Task directions: Everything from the line containing "é então serrado" through the line containing "estranho. Em um" in the listing below should be copied exactly, and nothing more.

Given data:

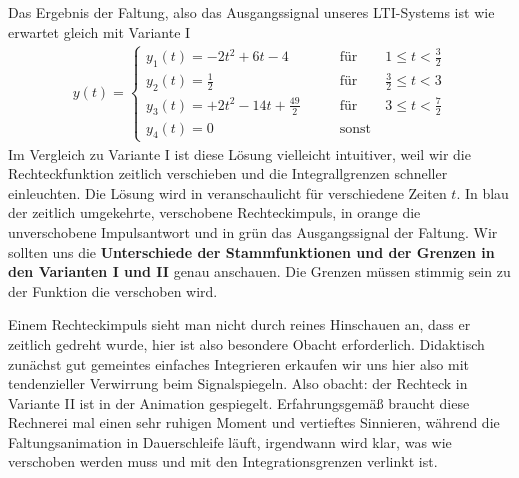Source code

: \begin{Loesung}
Das Ergebnis der Faltung, also das Ausgangssignal unseres LTI-Systems ist
wie erwartet gleich mit Variante I
\begin{align}
y(t) =
\begin{cases}
  y_1(t) = -2 t^2 + 6 t - 4 &\qquad \mathrm{für} \qquad 1 \leq t < \frac{3}{2}\\
  y_2(t) = \frac{1}{2}  &\qquad \mathrm{für} \qquad \frac{3}{2} \leq t < 3\\
  y_3(t) = +2 t^2 - 14 t + \frac{49}{2} &\qquad \mathrm{für} \qquad 3 \leq t < \frac{7}{2}\\
  y_4(t)=0 &\qquad \mathrm{sonst}
\end{cases}
\end{align}
Im Vergleich zu Variante I ist diese Lösung vielleicht
intuitiver, weil wir die Rechteckfunktion zeitlich verschieben und die
Integrallgrenzen schneller einleuchten.
%
Die Lösung wird in  veranschaulicht für verschiedene
Zeiten $t$. In blau der zeitlich umgekehrte, verschobene Rechteckimpuls, in
orange die unverschobene Impulsantwort und in grün das Ausgangssignal der Faltung.
%
Wir sollten uns die \textbf{Unterschiede der Stammfunktionen und der Grenzen in den
Varianten I und II} genau anschauen.
Die Grenzen müssen stimmig sein zu der Funktion die verschoben wird.
%

Einem Rechteckimpuls sieht man nicht durch reines Hinschauen an, dass er
zeitlich gedreht wurde, hier ist also besondere Obacht erforderlich.
%
Didaktisch zunächst gut gemeintes einfaches Integrieren erkaufen wir uns hier also mit tendenzieller Verwirrung beim Signalspiegeln. Also obacht: der Rechteck in Variante II ist in der Animation gespiegelt.
%
Erfahrungsgemäß braucht diese Rechnerei mal einen sehr ruhigen Moment und vertieftes
Sinnieren, während die Faltungsanimation in Dauerschleife läuft, irgendwann
wird klar, was wie verschoben werden muss und mit den Integrationsgrenzen verlinkt
ist.
%
\end{Loesung}















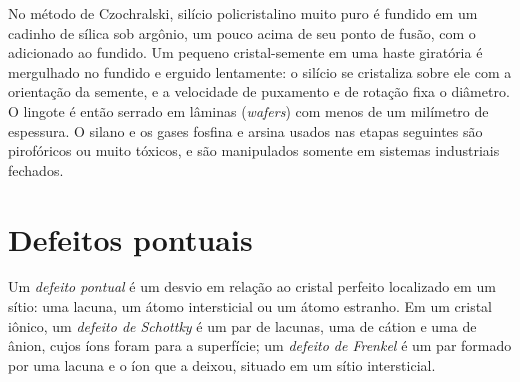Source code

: \begin{inthelab}
No método de Czochralski, silício policristalino muito puro é fundido em um
cadinho de sílica sob argônio, um pouco acima de seu ponto de fusão, com o
 adicionado ao fundido. Um pequeno cristal-semente em uma haste giratória é mergulhado no
fundido e erguido lentamente: o silício se cristaliza sobre ele com a
orientação da semente, e a velocidade de puxamento e de rotação fixa o diâmetro. O lingote
é então serrado em lâminas (\textit{wafers}) com menos de um milímetro de espessura. O silano e os gases
 fosfina e arsina usados nas etapas seguintes são pirofóricos ou muito tóxicos,
e são manipulados somente em sistemas industriais fechados.
\end{inthelab}

\section{Defeitos pontuais}

\begin{definition}\label{def:b3:solid-state:defects}
Um \emph{defeito pontual} é um desvio em relação ao cristal
perfeito localizado em um sítio: uma lacuna, um átomo intersticial ou um átomo
estranho. Em um cristal iônico, um \emph{defeito de Schottky} é um
par de lacunas, uma de cátion e uma de ânion, cujos íons foram para a
superfície; um \emph{defeito de Frenkel} é um par formado por uma
lacuna e o íon que a deixou, situado em um sítio intersticial.
\end{definition}

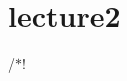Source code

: \chapter{lecture2 }
\hypertarget{md_lecture-notes_2lecture2}{}\label{md_lecture-notes_2lecture2}
/\texorpdfstring{$\ast$}{*}! 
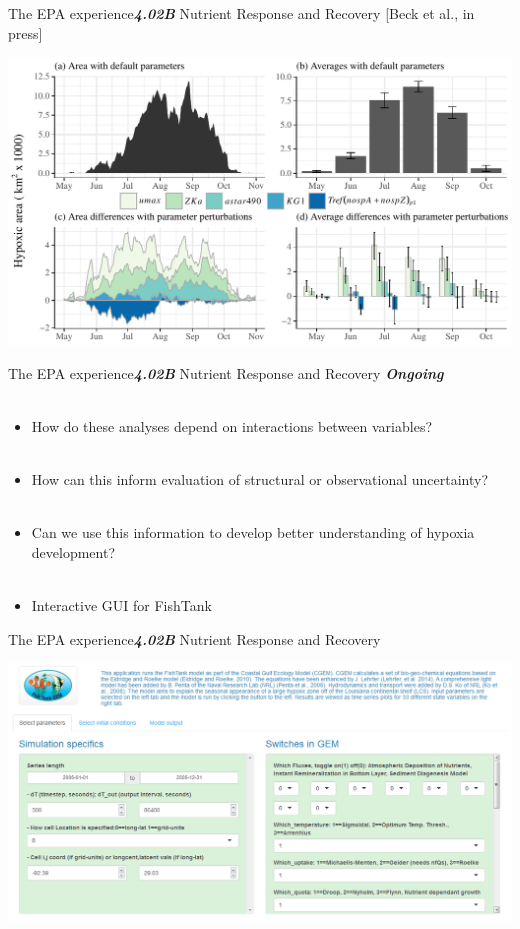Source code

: \documentclass[serif]{beamer}\usepackage[]{graphicx}\usepackage[]{color}
\newcommand{\emtxt}[1]{\textbf{\textit{#1}}}
\begin{document}
\begin{frame}{The EPA experience}{\emtxt{4.02B} Nutrient Response and Recovery {\footnotesize [Beck et al., in press]}}
\centerline{\includegraphics[width=\textwidth]{fig/areachg1.pdf}}
\end{frame}

\begin{frame}{The EPA experience}{\emtxt{4.02B} Nutrient Response and Recovery}
\emtxt{Ongoing}\\~\\
\begin{itemize}
\item How do these analyses depend on interactions between variables? \\~\\
\item How can this inform evaluation of structural or observational uncertainty? \\~\\
\item Can we use this information to develop better understanding of hypoxia development? \\~\\
\item Interactive GUI for FishTank
\end{itemize}
\end{frame}

\begin{frame}{The EPA experience}{\emtxt{4.02B} Nutrient Response and Recovery}
\centerline{\includegraphics[width = 1.05\textwidth]{fig/fishtank_gui.png}}
\end{frame}
\end{document}
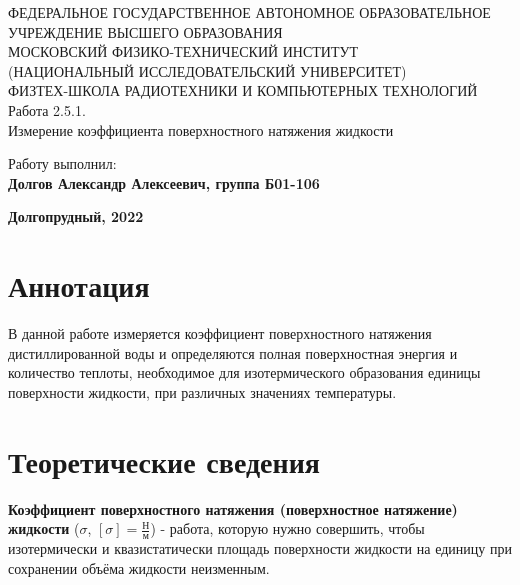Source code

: \documentclass[15pt,a5paper,reqno]{article}
\begin{document}
\begin{center}
  {\small ФЕДЕРАЛЬНОЕ ГОСУДАРСТВЕННОЕ АВТОНОМНОЕ ОБРАЗОВАТЕЛЬНОЕ\\ УЧРЕЖДЕНИЕ ВЫСШЕГО ОБРАЗОВАНИЯ\\ МОСКОВСКИЙ ФИЗИКО-ТЕХНИЧЕСКИЙ ИНСТИТУТ\\ (НАЦИОНАЛЬНЫЙ ИССЛЕДОВАТЕЛЬСКИЙ УНИВЕРСИТЕТ)\\ ФИЗТЕХ-ШКОЛА РАДИОТЕХНИКИ И КОМПЬЮТЕРНЫХ ТЕХНОЛОГИЙ}\\
  \hfill \break
  \hfill \break
  \hfill \break
  \Huge{Работа 2.5.1. \\ Измерение коэффициента поверхностного натяжения жидкости}\\
\end{center}

\hfill \break
\hfill \break
\hfill \break
\hfill \break
\hfill \break
\hfill \break

\begin{flushright}
  \normalsize{Работу выполнил:}\\
  \normalsize{\textbf{Долгов Александр Алексеевич, группа Б01-106}}\\
\end{flushright}

\begin{center}
  \normalsize{\textbf{Долгопрудный, 2022}}
\end{center}

\thispagestyle{empty} %


\newpage
\thispagestyle{plain}
\tableofcontents
\thispagestyle{plain}
\newpage

\section{Аннотация}

    В данной работе измеряется коэффициент поверхностного натяжения дистиллированной воды и определяются полная поверхностная энергия и количество теплоты, необходимое для изотермического образования единицы поверхности жидкости, при различных значениях температуры.
	
\section{Теоретические сведения}

    \textbf{Коэффициент поверхностного натяжения (поверхностное натяжение) жидкости} ($\sigma$, $[\sigma] = \frac{\text{Н}}{\text{м}}$) - работа, которую нужно совершить, чтобы изотермически и квазистатически площадь поверхности жидкости на единицу при сохранении объёма жидкости неизменным.
    
\end{document}
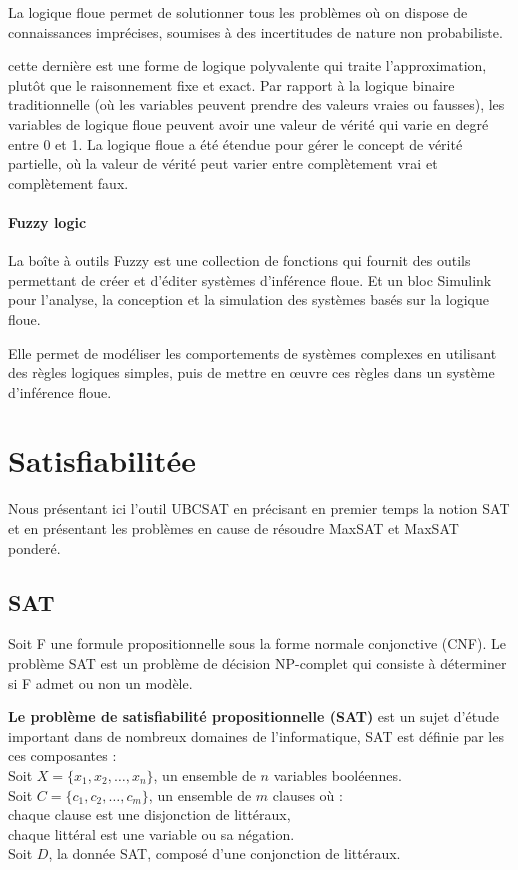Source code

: La logique floue permet de solutionner tous les problèmes où on dispose de connaissances imprécises, soumises à des incertitudes de nature non probabiliste.

cette dernière est une forme de logique polyvalente qui traite l’approximation, plutôt que le raisonnement fixe et exact. Par rapport à la logique binaire traditionnelle (où les variables peuvent prendre des valeurs vraies ou fausses), les variables de logique floue peuvent avoir une valeur de vérité qui varie en degré entre 0 et 1. La logique floue a été étendue pour gérer le concept de vérité partielle, où la valeur de vérité peut varier entre complètement vrai et complètement faux. 
\paragraph{Fuzzy logic} 
\vspace{1em}
La boîte à outils  Fuzzy est une collection de fonctions qui fournit des outils permettant de créer et d'éditer systèmes d'inférence floue. Et un bloc Simulink pour l'analyse, la conception et la simulation des systèmes basés sur la logique floue.

Elle permet de modéliser les comportements de systèmes complexes en utilisant des règles logiques simples, puis de mettre en œuvre ces règles dans un système d'inférence floue.

\section{Satisfiabilitée}

Nous présentant ici l'outil UBCSAT en précisant en premier temps la notion SAT et en présentant les problèmes en cause de résoudre MaxSAT et MaxSAT ponderé. 
\subsection{SAT}
Soit F une formule propositionnelle sous la forme normale conjonctive (CNF). Le problème SAT est un problème de décision NP-complet qui consiste à déterminer si F admet ou non un modèle.\cite{hassenThesis}

\textbf{Le problème de satisfiabilité propositionnelle (SAT)} est un sujet d'étude important dans de nombreux domaines de l'informatique, SAT est définie par les ces composantes :\\
\hspace{2em}Soit $X=\{x_1, x_2,\dots, x_n\}$, un ensemble de $n$ variables booléennes.\\
\hspace{2em}Soit $C=\{c_1, c_2,\dots, c_m\}$, un ensemble de $m$ clauses où :\\
\hspace{2em}chaque clause est une disjonction de littéraux,\\
\hspace{2em}chaque littéral est une variable ou sa négation.\\
\hspace{2em}Soit $D$, la donnée SAT, composé d'une conjonction de littéraux.

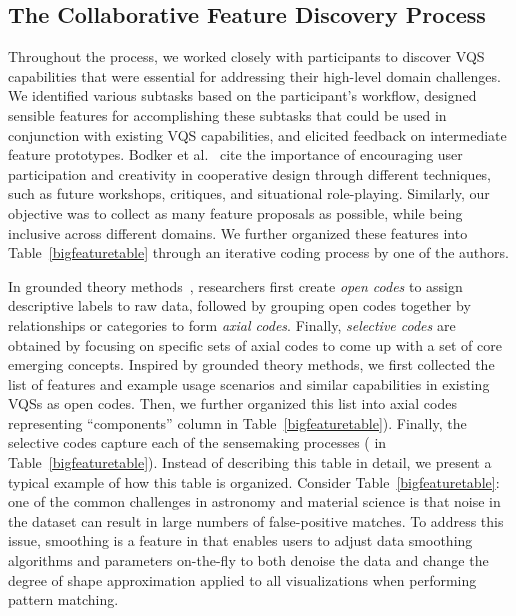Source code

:  \subsection{The Collaborative Feature Discovery Process~\label{sec:feature_dsicovery}}
 \par Throughout the  process, we worked closely with participants to discover VQS capabilities that were essential for addressing their high-level domain challenges. We identified various subtasks based on the participant's workflow, designed sensible features for accomplishing these subtasks that could be used in conjunction with existing VQS capabilities, and elicited feedback on intermediate feature prototypes. Bodker et al.~\cite{BodkerGronbaek} cite the importance of encouraging user participation and creativity in cooperative design through different techniques, such as future workshops, critiques, and situational role-playing. Similarly, our  objective was to collect as many feature proposals as possible, while being inclusive across different domains. We further organized these features into Table~\ref{bigfeaturetable} through an iterative coding process by one of the authors.
 \par In grounded theory methods~\cite{Muller2012}, researchers first create \emph{open codes} to assign descriptive labels to raw data, followed by grouping open codes together by relationships or categories to form \emph{axial codes}. Finally, \emph{selective codes} are obtained by focusing on specific sets of axial codes to come up with a set of core emerging concepts. Inspired by grounded theory methods, we first collected the list of features and example usage scenarios  and similar capabilities in existing VQSs as open codes. Then, we further organized this list into axial codes representing ``components'' column in Table~\ref{bigfeaturetable}). Finally, the selective codes capture each of the sensemaking processes ( in Table~\ref{bigfeaturetable}). Instead of describing this table in detail, we present a typical example of how this table is organized. Consider  Table~\ref{bigfeaturetable}: one of the common challenges in astronomy and material science is that noise in the dataset can result in large numbers of false-positive matches. To address this issue, smoothing is a feature in \zvpp that enables users to adjust data smoothing algorithms and parameters on-the-fly to both denoise the data and change the degree of shape approximation applied to all visualizations when performing pattern matching. %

Task output:
é então serrado em lâminas (\textit{wafers}) com menos de um milímetro de espessura. O silano e os gases
 fosfina e arsina usados nas etapas seguintes são pirofóricos ou muito tóxicos,
e são manipulados somente em sistemas industriais fechados.
\end{inthelab}

\section{Defeitos pontuais}

\begin{definition}\label{def:b3:solid-state:defects}
Um \emph{defeito pontual} é um desvio em relação ao cristal
perfeito localizado em um sítio: uma lacuna, um átomo intersticial ou um átomo
estranho. Em um cristal iônico, um \emph{defeito de Schottky} é um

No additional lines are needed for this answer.